Car dealers like a good deal – that’s a given. And they hate a bad deal. But when they are getting a bad deal, and the wool is being pulled over their eyes – well, that takes the biscuit.

And yet, sadly, this does happen – in the shape of cartels, of auto part manufacturers, who collude to fix their markets.

This can be very costly. Research by American cartel expert Professor John Connor, formerly of Purdue University in Indiana, has estimated the average price increase of products sold by cartels at 25%.

And that is a significant dent in the bottom line that could raise assembled car prices and lose sales.

In Britain, the really big cartels are actually tackled by the European Commission, whose competition investigators recently launched a probe into a suspected cartel among suppliers of seatbelts, airbags and steering wheels.

If Brussels concludes that companies involved have breached European Union (EU) competition law, it has powers to levy huge fines, which are supposed to act as a deterrent.

They also partly reflect the inflated earnings that cartel members enjoyed through their collusion, so the levels of these fines offer some eyewatering revelations.

For instance 2008, the European Commission imposed a R1.38 billion combined fine on four car glass manufacturers for illegal market sharing and exchange of commercially sensitive information in a cartel designed to keep prices artificially high.

The four companies involved in the cartel – Asahi of Japan; Pilkington of Britain; Saint-Gobain of France; and Belgium’s Soliver – controlled about 90% of the glass used in the European Econ-omic Area (the EU, plus Norway, Iceland and Liechtenstein) in new cars at the time.

In the latest raids, the European Commission has not announced who it is investigating, but a few companies have already confirmed they were involved in the probe, including Sweden-based Autoliv Inc, the major manufacturer of car seatbelts and airbags. It released a statement that authorities have raided two of its German premises.

US-based airbag maker TRW Automotive Holdings Corp, has said also the company’s German unit had received requests for information from EU competition authorities.

Cartel raids in the European automotive sector are not uncommon: in January 2011, commission officials carried out unannounced inspections at lorry manufacturers Daimler and Volvo in Europe, along with Sweden’s Scania and Germany’s MAN, and Fiat Industrial, maker of Iveco trucks.

And in February 2010, officials carried out unannounced inspections in several member states at companies in the automotive electrical distribution systems sector.

So, how much can a successful cartel put on the price of a car?

“Unfortunately, this kind of information is something we don’t gather,” a representative from Retail Motor Industry Federation told AM. “It is not a subject we have looked into before.”

Other associations, such as the Independent Automotive Aftermarket Fed-eration (formerly the Automotive Distri-bution Federation) and the Society for Motor Manufacturers and Traders were similarly unable to help. Neither were there answers to other questions about cartels in the automotive sector.

Britain’s Office of Fair Trading (OFT), now looking into suspected cartels in the automotive sector, was similarly unwilling to discuss detail.

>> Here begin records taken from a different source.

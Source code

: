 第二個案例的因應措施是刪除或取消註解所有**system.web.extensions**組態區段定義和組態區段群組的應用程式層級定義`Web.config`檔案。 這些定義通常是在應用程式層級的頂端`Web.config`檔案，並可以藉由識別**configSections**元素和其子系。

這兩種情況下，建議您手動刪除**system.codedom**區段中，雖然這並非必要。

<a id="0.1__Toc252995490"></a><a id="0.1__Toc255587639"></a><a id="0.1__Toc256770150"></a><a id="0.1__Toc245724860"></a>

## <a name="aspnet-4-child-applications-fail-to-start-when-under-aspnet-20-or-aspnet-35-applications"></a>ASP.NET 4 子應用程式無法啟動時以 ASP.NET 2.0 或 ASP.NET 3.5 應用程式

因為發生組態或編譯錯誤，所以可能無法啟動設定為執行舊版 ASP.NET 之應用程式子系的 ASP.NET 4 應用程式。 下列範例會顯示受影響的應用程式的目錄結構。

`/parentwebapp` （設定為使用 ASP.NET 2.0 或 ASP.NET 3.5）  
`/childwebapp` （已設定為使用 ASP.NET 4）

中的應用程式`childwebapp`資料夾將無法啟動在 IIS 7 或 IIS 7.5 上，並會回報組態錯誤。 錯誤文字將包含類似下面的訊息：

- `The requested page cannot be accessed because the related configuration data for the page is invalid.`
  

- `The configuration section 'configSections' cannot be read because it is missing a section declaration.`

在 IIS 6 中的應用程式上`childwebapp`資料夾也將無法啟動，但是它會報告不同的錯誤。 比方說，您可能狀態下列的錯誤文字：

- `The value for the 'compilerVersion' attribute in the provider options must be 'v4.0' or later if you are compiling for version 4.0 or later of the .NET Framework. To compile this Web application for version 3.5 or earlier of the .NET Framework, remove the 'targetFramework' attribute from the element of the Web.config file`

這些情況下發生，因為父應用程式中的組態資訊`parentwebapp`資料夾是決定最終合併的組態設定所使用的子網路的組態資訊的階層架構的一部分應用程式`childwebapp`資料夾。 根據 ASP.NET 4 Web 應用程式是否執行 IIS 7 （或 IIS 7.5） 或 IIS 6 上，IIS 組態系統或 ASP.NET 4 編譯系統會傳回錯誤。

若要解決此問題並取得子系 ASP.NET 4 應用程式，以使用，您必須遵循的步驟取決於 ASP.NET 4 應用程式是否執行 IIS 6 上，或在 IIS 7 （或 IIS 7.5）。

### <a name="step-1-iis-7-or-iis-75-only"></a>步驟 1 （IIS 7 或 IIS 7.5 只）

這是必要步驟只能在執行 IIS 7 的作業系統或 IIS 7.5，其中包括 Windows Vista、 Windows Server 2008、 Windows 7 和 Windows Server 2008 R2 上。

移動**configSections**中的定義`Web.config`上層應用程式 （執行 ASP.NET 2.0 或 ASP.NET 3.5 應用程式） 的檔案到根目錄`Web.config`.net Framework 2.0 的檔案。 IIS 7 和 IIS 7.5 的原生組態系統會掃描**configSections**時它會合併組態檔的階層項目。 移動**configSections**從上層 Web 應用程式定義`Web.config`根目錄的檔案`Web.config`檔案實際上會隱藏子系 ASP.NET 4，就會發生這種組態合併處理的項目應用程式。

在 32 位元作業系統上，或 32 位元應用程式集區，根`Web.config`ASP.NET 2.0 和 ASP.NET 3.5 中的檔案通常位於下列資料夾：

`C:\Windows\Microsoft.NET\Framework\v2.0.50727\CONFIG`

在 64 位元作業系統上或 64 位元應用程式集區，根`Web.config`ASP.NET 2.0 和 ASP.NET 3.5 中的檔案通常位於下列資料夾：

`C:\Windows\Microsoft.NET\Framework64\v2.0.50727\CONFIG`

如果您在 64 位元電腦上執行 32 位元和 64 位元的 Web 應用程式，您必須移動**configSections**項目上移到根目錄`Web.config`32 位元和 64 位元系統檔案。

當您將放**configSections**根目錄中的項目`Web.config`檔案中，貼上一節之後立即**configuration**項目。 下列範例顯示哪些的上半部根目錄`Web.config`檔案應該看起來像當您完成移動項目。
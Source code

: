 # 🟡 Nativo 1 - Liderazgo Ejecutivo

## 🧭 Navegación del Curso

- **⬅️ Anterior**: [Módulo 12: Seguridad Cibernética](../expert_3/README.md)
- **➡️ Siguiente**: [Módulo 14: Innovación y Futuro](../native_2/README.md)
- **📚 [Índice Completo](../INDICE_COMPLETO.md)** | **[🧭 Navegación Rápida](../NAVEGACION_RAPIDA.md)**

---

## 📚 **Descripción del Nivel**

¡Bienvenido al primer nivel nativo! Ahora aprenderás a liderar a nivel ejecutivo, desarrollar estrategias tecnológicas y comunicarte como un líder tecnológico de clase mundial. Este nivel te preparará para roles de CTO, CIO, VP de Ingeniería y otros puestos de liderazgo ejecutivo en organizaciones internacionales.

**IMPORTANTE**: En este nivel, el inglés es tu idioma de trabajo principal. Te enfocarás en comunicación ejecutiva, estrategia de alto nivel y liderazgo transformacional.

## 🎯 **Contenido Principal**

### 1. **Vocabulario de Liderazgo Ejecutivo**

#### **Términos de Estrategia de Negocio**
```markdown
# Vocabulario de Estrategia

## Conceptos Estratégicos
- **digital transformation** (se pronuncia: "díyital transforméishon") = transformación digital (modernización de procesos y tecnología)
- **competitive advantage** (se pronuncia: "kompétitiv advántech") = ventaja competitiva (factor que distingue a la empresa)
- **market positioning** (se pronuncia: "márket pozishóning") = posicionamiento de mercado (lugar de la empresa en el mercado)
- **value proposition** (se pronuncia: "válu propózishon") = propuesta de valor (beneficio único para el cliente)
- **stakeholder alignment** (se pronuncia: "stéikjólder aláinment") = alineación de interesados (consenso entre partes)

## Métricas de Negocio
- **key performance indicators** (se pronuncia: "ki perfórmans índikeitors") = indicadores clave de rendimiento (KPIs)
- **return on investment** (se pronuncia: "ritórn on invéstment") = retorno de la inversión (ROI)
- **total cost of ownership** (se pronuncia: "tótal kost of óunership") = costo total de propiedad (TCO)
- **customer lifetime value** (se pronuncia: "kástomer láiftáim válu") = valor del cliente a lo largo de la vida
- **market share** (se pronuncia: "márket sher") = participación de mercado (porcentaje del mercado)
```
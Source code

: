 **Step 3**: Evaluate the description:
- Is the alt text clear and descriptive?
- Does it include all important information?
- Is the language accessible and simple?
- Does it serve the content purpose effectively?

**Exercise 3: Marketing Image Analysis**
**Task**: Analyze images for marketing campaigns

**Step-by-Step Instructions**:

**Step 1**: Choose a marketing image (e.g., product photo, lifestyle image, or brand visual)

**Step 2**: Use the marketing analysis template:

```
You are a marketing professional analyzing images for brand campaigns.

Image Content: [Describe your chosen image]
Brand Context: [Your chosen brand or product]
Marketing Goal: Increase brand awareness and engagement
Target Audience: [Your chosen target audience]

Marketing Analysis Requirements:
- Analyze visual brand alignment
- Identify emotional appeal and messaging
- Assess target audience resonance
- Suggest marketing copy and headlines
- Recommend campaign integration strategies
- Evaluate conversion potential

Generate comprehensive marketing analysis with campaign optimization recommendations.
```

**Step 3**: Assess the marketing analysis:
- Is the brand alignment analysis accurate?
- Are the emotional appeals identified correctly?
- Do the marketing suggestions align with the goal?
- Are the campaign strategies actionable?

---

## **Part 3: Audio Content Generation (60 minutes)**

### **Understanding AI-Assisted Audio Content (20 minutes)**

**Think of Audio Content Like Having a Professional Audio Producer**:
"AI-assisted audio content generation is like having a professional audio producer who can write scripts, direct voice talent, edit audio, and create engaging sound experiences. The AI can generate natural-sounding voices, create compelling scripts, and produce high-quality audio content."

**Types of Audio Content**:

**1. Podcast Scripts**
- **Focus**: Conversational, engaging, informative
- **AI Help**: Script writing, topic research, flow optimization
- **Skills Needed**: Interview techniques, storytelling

“We have one open criminal cartel case in the automotive sector,” the OFT said. “As this is still ongoing, there are only limited details available.”

These, on checking, added nothing beyond the fact that other authorities were involved in the investigation.

However, a non-attributable source suggested that international cartels of all kinds push up prices by an average of 28%, and domestic cartels by 18% on average.

“Proving their existence is very difficult,” our source added. “Companies are rarely stupid enough to put anything about collusion on paper.”

That is not just because of the EU fines. In some countries – including Britain – participation can be a crime.

The UK introduced a criminal cartel offence for hard-core cartel activity under the Enterprise Act 2002, with an individual facing a fine or a potential prison sentence if convicted along with disqualification from being a company director for up to 15 years.

Michalis Zaouras, a researcher at the University of Warwick specialising in cartels, said they could potentially be so damaging that dealers working on low margins could be pushed out of business.

“By increasing the price, you can decrease the number of retailers and as a result you are reducing the number of cars that are available,” he said.